**Extracted material:**

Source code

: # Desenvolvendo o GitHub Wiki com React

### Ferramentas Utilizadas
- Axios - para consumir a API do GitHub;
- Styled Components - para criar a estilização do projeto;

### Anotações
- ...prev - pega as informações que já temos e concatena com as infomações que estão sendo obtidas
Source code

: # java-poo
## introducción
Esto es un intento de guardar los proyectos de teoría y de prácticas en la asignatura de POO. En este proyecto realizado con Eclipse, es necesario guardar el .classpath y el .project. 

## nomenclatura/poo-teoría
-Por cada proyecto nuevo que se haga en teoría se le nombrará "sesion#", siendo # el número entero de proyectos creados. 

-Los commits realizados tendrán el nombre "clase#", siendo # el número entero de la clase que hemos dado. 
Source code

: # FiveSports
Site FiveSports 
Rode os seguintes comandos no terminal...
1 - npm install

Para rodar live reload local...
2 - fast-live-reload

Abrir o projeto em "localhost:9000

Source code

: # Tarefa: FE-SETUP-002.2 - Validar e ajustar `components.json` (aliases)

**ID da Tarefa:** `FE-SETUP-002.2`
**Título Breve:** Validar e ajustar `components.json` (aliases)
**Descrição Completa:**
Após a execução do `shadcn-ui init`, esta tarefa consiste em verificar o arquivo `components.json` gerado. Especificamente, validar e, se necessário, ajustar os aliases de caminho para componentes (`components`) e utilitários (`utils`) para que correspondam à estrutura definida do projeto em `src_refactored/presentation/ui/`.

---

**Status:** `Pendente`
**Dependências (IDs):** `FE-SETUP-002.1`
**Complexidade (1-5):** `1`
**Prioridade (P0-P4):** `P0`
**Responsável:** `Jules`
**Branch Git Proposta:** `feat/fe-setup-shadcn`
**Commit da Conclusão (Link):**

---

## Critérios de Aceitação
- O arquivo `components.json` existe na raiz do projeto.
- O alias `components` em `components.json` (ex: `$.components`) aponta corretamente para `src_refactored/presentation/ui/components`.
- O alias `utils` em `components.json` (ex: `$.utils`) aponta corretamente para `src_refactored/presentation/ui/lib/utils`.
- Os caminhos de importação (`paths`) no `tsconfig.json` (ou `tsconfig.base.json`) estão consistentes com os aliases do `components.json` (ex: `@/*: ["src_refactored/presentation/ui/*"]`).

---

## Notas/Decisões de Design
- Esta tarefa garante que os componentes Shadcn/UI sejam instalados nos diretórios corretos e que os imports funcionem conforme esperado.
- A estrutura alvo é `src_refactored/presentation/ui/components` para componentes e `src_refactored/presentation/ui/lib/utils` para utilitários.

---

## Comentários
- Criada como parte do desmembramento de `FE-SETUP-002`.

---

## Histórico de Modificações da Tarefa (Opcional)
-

**Task brief:** From the first line of the material above down to the line with "2 - fast-live-reload", output each line exactly; include both of those lines and add no others.

**Solution to this exercise:**
Source code

: # Desenvolvendo o GitHub Wiki com React

### Ferramentas Utilizadas
- Axios - para consumir a API do GitHub;
- Styled Components - para criar a estilização do projeto;

### Anotações
- ...prev - pega as informações que já temos e concatena com as infomações que estão sendo obtidas
Source code

: # java-poo
## introducción
Esto es un intento de guardar los proyectos de teoría y de prácticas en la asignatura de POO. En este proyecto realizado con Eclipse, es necesario guardar el .classpath y el .project. 

## nomenclatura/poo-teoría
-Por cada proyecto nuevo que se haga en teoría se le nombrará "sesion#", siendo # el número entero de proyectos creados. 

-Los commits realizados tendrán el nombre "clase#", siendo # el número entero de la clase que hemos dado. 
Source code

: # FiveSports
Site FiveSports 
Rode os seguintes comandos no terminal...
1 - npm install

Para rodar live reload local...
2 - fast-live-reload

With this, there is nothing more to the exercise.